───── Given records
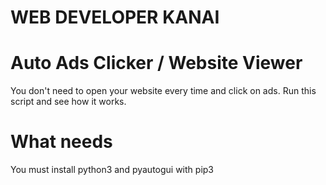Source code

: # WEB DEVELOPER KANAI

# Auto Ads Clicker / Website Viewer 
You don't need to open your website every time and click on ads. Run this script and see how it works.

# What needs 
You must install python3 and pyautogui with pip3
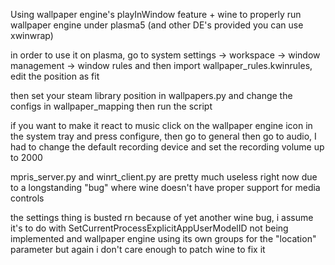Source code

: Using wallpaper engine's playInWindow feature + wine to properly run wallpaper engine under plasma5 (and other DE's provided you can use xwinwrap)

in order to use it on plasma, go to system settings -> workspace -> window management -> window rules and then import wallpaper_rules.kwinrules, edit the position as fit

then set your steam library position in wallpapers.py and change the configs in wallpaper_mapping
then run the script

if you want to make it react to music click on the wallpaper engine icon in the system tray and press configure, then go to general then go to audio, I had to change the default recording device and set the recording volume up to 2000

mpris_server.py and winrt_client.py are pretty much useless right now due to a longstanding "bug" where wine doesn't have proper support for media controls

the settings thing is busted rn because of yet another wine bug, i assume it's to do with SetCurrentProcessExplicitAppUserModelID not being implemented and wallpaper engine using its own groups for the "location" parameter but again i don't care enough to patch wine to fix it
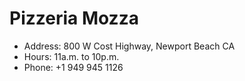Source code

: # Pizzeria Mozza

* Address: 800 W Cost Highway, Newport Beach CA
* Hours: 11a.m. to 10p.m.
* Phone: +1 949 945 1126
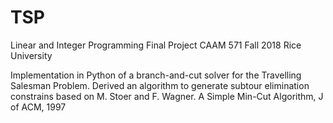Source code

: # TSP
Linear and Integer Programming Final Project CAAM 571 Fall 2018 Rice University


Implementation in Python of a branch-and-cut solver for the Travelling Salesman Problem. Derived an algorithm to generate subtour elimination constrains based on M. Stoer and F. Wagner. A Simple Min-Cut Algorithm, J of ACM, 1997

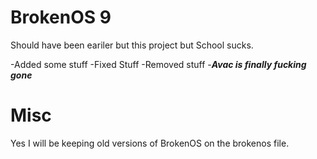 # BrokenOS 9
Should have been eariler but this project but School sucks.

-Added some stuff
-Fixed Stuff
-Removed stuff
-***Avac is finally fucking gone***

# Misc

Yes I will be keeping old versions of BrokenOS on the brokenos file.
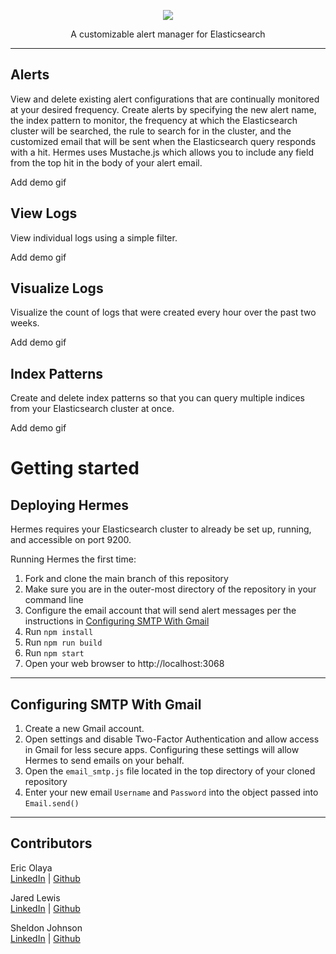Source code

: <p align="center">
  <img src="https://github.com/oslabs-beta/Hermes/blob/dev/assets/images/Hermes-A-Gradient-cropped.png?raw=true"/>
</p>

<p align="center">
 A customizable alert manager for Elasticsearch
</p>

---

## Alerts

View and delete existing alert configurations that are continually monitored at your desired frequency. Create alerts by specifying the new alert name, the index pattern to monitor, the frequency at which the Elasticsearch cluster will be searched, the rule to search for in the cluster, and the customized email that will be sent when the Elasticsearch query responds with a hit. Hermes uses Mustache.js which allows you to include any field from the top hit in the body of your alert email.

Add demo gif

## View Logs

View individual logs using a simple filter.

Add demo gif

## Visualize Logs

Visualize the count of logs that were created every hour over the past two weeks.

Add demo gif

## Index Patterns

Create and delete index patterns so that you can query multiple indices from your Elasticsearch cluster at once.

Add demo gif

# Getting started

## Deploying Hermes

Hermes requires your Elasticsearch cluster to already be set up, running, and accessible on port 9200.

Running Hermes the first time:

1. Fork and clone the main branch of this repository
2. Make sure you are in the outer-most directory of the repository in your command line
3. Configure the email account that will send alert messages per the instructions in [Configuring SMTP With Gmail](#configuring-smtp-with-gmail)
4. Run `npm install`
5. Run `npm run build`
6. Run `npm start`
7. Open your web browser to http://localhost:3068

---

## Configuring SMTP With Gmail

1. Create a new Gmail account.
2. Open settings and disable Two-Factor Authentication and allow access in Gmail for less secure apps. Configuring these settings will allow Hermes to send emails on your behalf.
3. Open the `email_smtp.js` file located in the top directory of your cloned repository
4. Enter your new email `Username` and `Password` into the object passed into `Email.send()`

---

## Contributors

Eric Olaya <br />
[LinkedIn](https://www.linkedin.com/in/eric-olaya/) | [Github](https://github.com/eric-olaya)

Jared Lewis <br />
[LinkedIn](https://www.linkedin.com/in/jareddlewis/) | [Github](https://github.com/jaredDlewis/)

Sheldon Johnson <br />
[LinkedIn](https://www.linkedin.com/in/sheldon-johnson-18a512106/) | [Github](https://github.com/avatarwnd)
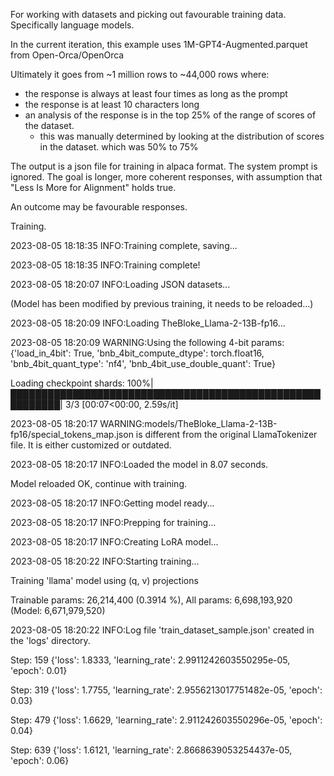 For working with datasets and picking out favourable training data. Specifically language models.

In the current iteration, this example uses 1M-GPT4-Augmented.parquet from Open-Orca/OpenOrca

Ultimately it goes from ~1 million rows to ~44,000 rows where:
- the response is always at least four times as long as the prompt
- the response is at least 10 characters long
- an analysis of the response is in the top 25% of the range of scores of the dataset. 
  - this was manually determined by looking at the distribution of scores in the dataset. which was 50% to 75%

The output is a json file for training in alpaca format. The system prompt is ignored. The goal is longer, more coherent responses, with assumption that "Less Is More for Alignment" holds true.

An outcome may be favourable responses.


Training.

  2023-08-05 18:18:35 INFO:Training complete, saving...

  2023-08-05 18:18:35 INFO:Training complete!

  2023-08-05 18:20:07 INFO:Loading JSON datasets...

  (Model has been modified by previous training, it needs to be reloaded...)

  2023-08-05 18:20:09 INFO:Loading TheBloke_Llama-2-13B-fp16...

  2023-08-05 18:20:09 WARNING:Using the following 4-bit params: {'load_in_4bit': True, 'bnb_4bit_compute_dtype': torch.float16, 'bnb_4bit_quant_type': 'nf4', 'bnb_4bit_use_double_quant': True}

  Loading checkpoint shards: 100%|██████████████████████████████████████████████████████████| 3/3 [00:07<00:00,  2.59s/it]

  2023-08-05 18:20:17 WARNING:models/TheBloke_Llama-2-13B-fp16/special_tokens_map.json is different from the original LlamaTokenizer file. It is either customized or outdated.

  2023-08-05 18:20:17 INFO:Loaded the model in 8.07 seconds.



  Model reloaded OK, continue with training.

  2023-08-05 18:20:17 INFO:Getting model ready...

  2023-08-05 18:20:17 INFO:Prepping for training...

  2023-08-05 18:20:17 INFO:Creating LoRA model...

  2023-08-05 18:20:22 INFO:Starting training...

  Training 'llama' model using (q, v) projections

  Trainable params: 26,214,400 (0.3914 %), All params: 6,698,193,920 (Model: 6,671,979,520)

  2023-08-05 18:20:22 INFO:Log file 'train_dataset_sample.json' created in the 'logs' directory.

  Step: 159 {'loss': 1.8333, 'learning_rate': 2.9911242603550295e-05, 'epoch': 0.01}

  Step: 319 {'loss': 1.7755, 'learning_rate': 2.9556213017751482e-05, 'epoch': 0.03}

  Step: 479 {'loss': 1.6629, 'learning_rate': 2.911242603550296e-05, 'epoch': 0.04}

  Step: 639 {'loss': 1.6121, 'learning_rate': 2.8668639053254437e-05, 'epoch': 0.06}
──────────
Work instructions:
Please write out all the data word for word, but keep every picture out.

Answer to the problem:
Source code

: # WEB DEVELOPER KANAI

# Auto Ads Clicker / Website Viewer 
You don't need to open your website every time and click on ads. Run this script and see how it works.

# What needs 
You must install python3 and pyautogui with pip3
Source code

: Using wallpaper engine's playInWindow feature + wine to properly run wallpaper engine under plasma5 (and other DE's provided you can use xwinwrap)

in order to use it on plasma, go to system settings -> workspace -> window management -> window rules and then import wallpaper_rules.kwinrules, edit the position as fit

then set your steam library position in wallpapers.py and change the configs in wallpaper_mapping
then run the script

if you want to make it react to music click on the wallpaper engine icon in the system tray and press configure, then go to general then go to audio, I had to change the default recording device and set the recording volume up to 2000

mpris_server.py and winrt_client.py are pretty much useless right now due to a longstanding "bug" where wine doesn't have proper support for media controls

the settings thing is busted rn because of yet another wine bug, i assume it's to do with SetCurrentProcessExplicitAppUserModelID not being implemented and wallpaper engine using its own groups for the "location" parameter but again i don't care enough to patch wine to fix it
Source code

: # Pizzeria Mozza

* Address: 800 W Cost Highway, Newport Beach CA
* Hours: 11a.m. to 10p.m.
* Phone: +1 949 945 1126
Source code

: # TSP
Linear and Integer Programming Final Project CAAM 571 Fall 2018 Rice University


Implementation in Python of a branch-and-cut solver for the Travelling Salesman Problem. Derived an algorithm to generate subtour elimination constrains based on M. Stoer and F. Wagner. A Simple Min-Cut Algorithm, J of ACM, 1997

 # BrokenOS 9
Should have been eariler but this project but School sucks.

-Added some stuff
-Fixed Stuff
-Removed stuff
-***Avac is finally fucking gone***

# Misc

Yes I will be keeping old versions of BrokenOS on the brokenos file.
Source code

: <p align="center">
  <img src="https://github.com/oslabs-beta/Hermes/blob/dev/assets/images/Hermes-A-Gradient-cropped.png?raw=true"/>
</p>

<p align="center">
 A customizable alert manager for Elasticsearch
</p>

---

## Alerts

View and delete existing alert configurations that are continually monitored at your desired frequency. Create alerts by specifying the new alert name, the index pattern to monitor, the frequency at which the Elasticsearch cluster will be searched, the rule to search for in the cluster, and the customized email that will be sent when the Elasticsearch query responds with a hit. Hermes uses Mustache.js which allows you to include any field from the top hit in the body of your alert email.

Add demo gif

## View Logs

View individual logs using a simple filter.

Add demo gif

## Visualize Logs

Visualize the count of logs that were created every hour over the past two weeks.

Add demo gif

## Index Patterns

Create and delete index patterns so that you can query multiple indices from your Elasticsearch cluster at once.

Add demo gif

# Getting started

## Deploying Hermes

Hermes requires your Elasticsearch cluster to already be set up, running, and accessible on port 9200.

Running Hermes the first time:

1. Fork and clone the main branch of this repository
2. Make sure you are in the outer-most directory of the repository in your command line
3. Configure the email account that will send alert messages per the instructions in [Configuring SMTP With Gmail](#configuring-smtp-with-gmail)
4. Run `npm install`
5. Run `npm run build`
6. Run `npm start`
7. Open your web browser to http://localhost:3068

---

## Configuring SMTP With Gmail

1. Create a new Gmail account.
2. Open settings and disable Two-Factor Authentication and allow access in Gmail for less secure apps. Configuring these settings will allow Hermes to send emails on your behalf.
3. Open the `email_smtp.js` file located in the top directory of your cloned repository
4. Enter your new email `Username` and `Password` into the object passed into `Email.send()`

---

## Contributors

Eric Olaya <br />
[LinkedIn](https://www.linkedin.com/in/eric-olaya/) | [Github](https://github.com/eric-olaya)

Jared Lewis <br />
[LinkedIn](https://www.linkedin.com/in/jareddlewis/) | [Github](https://github.com/jaredDlewis/)

Sheldon Johnson <br />
[LinkedIn](https://www.linkedin.com/in/sheldon-johnson-18a512106/) | [Github](https://github.com/avatarwnd)
 For working with datasets and picking out favourable training data. Specifically language models.

In the current iteration, this example uses 1M-GPT4-Augmented.parquet from Open-Orca/OpenOrca

Ultimately it goes from ~1 million rows to ~44,000 rows where:
- the response is always at least four times as long as the prompt
- the response is at least 10 characters long
- an analysis of the response is in the top 25% of the range of scores of the dataset. 
  - this was manually determined by looking at the distribution of scores in the dataset. which was 50% to 75%

The output is a json file for training in alpaca format. The system prompt is ignored. The goal is longer, more coherent responses, with assumption that "Less Is More for Alignment" holds true.

An outcome may be favourable responses.


Training.

  2023-08-05 18:18:35 INFO:Training complete, saving...

  2023-08-05 18:18:35 INFO:Training complete!

  2023-08-05 18:20:07 INFO:Loading JSON datasets...

  (Model has been modified by previous training, it needs to be reloaded...)

  2023-08-05 18:20:09 INFO:Loading TheBloke_Llama-2-13B-fp16...

  2023-08-05 18:20:09 WARNING:Using the following 4-bit params: {'load_in_4bit': True, 'bnb_4bit_compute_dtype': torch.float16, 'bnb_4bit_quant_type': 'nf4', 'bnb_4bit_use_double_quant': True}

  Loading checkpoint shards: 100%|██████████████████████████████████████████████████████████| 3/3 [00:07<00:00,  2.59s/it]

  2023-08-05 18:20:17 WARNING:models/TheBloke_Llama-2-13B-fp16/special_tokens_map.json is different from the original LlamaTokenizer file. It is either customized or outdated.

  2023-08-05 18:20:17 INFO:Loaded the model in 8.07 seconds.



  Model reloaded OK, continue with training.

  2023-08-05 18:20:17 INFO:Getting model ready...

  2023-08-05 18:20:17 INFO:Prepping for training...

  2023-08-05 18:20:17 INFO:Creating LoRA model...

  2023-08-05 18:20:22 INFO:Starting training...

  Training 'llama' model using (q, v) projections

  Trainable params: 26,214,400 (0.3914 %), All params: 6,698,193,920 (Model: 6,671,979,520)

  2023-08-05 18:20:22 INFO:Log file 'train_dataset_sample.json' created in the 'logs' directory.

  Step: 159 {'loss': 1.8333, 'learning_rate': 2.9911242603550295e-05, 'epoch': 0.01}

  Step: 319 {'loss': 1.7755, 'learning_rate': 2.9556213017751482e-05, 'epoch': 0.03}

  Step: 479 {'loss': 1.6629, 'learning_rate': 2.911242603550296e-05, 'epoch': 0.04}

  Step: 639 {'loss': 1.6121, 'learning_rate': 2.8668639053254437e-05, 'epoch': 0.06}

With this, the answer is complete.